Saved entries
★ ★ ★ ★ ★ ★ ★

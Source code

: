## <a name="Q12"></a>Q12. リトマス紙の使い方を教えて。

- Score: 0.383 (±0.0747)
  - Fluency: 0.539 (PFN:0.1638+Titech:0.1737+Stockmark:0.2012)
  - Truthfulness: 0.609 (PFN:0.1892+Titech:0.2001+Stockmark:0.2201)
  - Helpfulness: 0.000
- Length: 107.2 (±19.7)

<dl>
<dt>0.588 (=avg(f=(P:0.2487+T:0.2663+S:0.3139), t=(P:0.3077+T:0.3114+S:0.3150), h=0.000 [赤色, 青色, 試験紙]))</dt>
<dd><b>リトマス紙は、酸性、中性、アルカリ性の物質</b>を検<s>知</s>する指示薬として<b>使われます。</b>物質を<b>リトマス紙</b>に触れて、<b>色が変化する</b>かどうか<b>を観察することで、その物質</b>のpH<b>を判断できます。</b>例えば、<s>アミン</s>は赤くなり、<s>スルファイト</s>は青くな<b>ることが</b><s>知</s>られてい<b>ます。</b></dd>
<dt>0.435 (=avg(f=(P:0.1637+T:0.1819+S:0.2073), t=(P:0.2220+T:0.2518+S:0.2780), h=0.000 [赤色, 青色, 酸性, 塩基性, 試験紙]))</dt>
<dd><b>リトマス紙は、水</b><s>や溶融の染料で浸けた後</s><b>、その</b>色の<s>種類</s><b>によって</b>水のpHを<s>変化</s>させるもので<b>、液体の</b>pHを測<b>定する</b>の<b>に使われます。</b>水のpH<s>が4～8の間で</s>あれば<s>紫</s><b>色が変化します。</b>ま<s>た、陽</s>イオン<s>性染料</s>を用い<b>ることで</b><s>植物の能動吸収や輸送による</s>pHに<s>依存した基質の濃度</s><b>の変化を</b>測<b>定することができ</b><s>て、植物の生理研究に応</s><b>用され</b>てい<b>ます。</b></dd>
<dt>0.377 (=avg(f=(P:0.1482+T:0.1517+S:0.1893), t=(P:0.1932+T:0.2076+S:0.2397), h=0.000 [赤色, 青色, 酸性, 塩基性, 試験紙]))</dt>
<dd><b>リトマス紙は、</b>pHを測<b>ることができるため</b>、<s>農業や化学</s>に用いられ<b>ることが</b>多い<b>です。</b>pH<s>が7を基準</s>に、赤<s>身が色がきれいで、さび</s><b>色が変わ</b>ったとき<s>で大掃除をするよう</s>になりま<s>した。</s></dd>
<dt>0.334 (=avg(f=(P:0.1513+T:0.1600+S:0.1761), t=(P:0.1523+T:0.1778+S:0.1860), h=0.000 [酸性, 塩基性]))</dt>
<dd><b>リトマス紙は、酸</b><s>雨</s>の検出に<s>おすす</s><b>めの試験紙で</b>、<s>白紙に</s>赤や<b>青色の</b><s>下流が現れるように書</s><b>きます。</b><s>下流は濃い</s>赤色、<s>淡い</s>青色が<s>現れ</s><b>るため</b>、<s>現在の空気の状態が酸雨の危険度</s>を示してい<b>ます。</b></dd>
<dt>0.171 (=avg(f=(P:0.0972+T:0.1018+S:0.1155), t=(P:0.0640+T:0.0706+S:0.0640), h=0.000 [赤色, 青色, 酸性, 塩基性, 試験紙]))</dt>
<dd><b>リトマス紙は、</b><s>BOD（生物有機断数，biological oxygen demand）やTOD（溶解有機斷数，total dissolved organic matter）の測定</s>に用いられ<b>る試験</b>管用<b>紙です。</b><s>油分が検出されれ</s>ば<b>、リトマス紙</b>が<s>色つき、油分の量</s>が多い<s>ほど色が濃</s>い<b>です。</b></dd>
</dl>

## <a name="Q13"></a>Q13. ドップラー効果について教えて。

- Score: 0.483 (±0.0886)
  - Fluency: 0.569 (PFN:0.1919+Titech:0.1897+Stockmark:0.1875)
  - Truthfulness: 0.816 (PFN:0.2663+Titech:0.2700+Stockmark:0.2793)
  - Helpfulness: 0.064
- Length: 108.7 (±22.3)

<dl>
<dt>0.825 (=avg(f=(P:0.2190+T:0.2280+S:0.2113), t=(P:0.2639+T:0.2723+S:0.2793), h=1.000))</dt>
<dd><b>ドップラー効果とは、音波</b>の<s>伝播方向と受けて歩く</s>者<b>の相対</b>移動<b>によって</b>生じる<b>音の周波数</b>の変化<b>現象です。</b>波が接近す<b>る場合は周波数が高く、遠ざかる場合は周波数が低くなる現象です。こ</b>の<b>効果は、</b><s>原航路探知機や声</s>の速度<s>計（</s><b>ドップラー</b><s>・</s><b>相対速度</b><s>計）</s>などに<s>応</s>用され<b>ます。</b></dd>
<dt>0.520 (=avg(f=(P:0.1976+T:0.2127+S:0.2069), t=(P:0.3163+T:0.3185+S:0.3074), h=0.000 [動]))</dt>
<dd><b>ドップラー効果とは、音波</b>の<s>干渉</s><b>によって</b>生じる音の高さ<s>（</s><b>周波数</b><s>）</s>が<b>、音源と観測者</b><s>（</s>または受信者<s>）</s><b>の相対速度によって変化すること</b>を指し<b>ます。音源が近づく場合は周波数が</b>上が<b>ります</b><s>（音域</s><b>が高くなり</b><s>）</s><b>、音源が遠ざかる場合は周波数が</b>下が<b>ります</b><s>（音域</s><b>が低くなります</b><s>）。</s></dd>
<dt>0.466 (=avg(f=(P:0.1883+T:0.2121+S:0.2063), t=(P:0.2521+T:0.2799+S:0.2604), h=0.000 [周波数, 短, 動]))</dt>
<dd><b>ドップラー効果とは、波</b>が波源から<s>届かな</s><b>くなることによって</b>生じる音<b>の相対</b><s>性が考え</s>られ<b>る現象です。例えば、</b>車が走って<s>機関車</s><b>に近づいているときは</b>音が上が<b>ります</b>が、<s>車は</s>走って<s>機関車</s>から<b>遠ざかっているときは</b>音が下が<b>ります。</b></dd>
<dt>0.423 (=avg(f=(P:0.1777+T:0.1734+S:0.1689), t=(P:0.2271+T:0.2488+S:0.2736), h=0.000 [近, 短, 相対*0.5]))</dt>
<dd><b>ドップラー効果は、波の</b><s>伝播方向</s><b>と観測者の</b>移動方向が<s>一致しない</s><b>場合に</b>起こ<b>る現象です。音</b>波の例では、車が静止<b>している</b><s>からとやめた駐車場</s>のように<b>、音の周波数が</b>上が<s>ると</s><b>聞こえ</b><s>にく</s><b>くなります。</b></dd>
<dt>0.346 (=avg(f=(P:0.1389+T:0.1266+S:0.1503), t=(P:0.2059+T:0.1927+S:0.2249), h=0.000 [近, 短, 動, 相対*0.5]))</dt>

★ ★ ★ ★ ★ ★ ★

» What to do
Would you please return all lines of the data that include the word "Truthfulness"?

» Response to the exercise
  - Truthfulness: 0.609 (PFN:0.1892+Titech:0.2001+Stockmark:0.2201)
  - Truthfulness: 0.816 (PFN:0.2663+Titech:0.2700+Stockmark:0.2793)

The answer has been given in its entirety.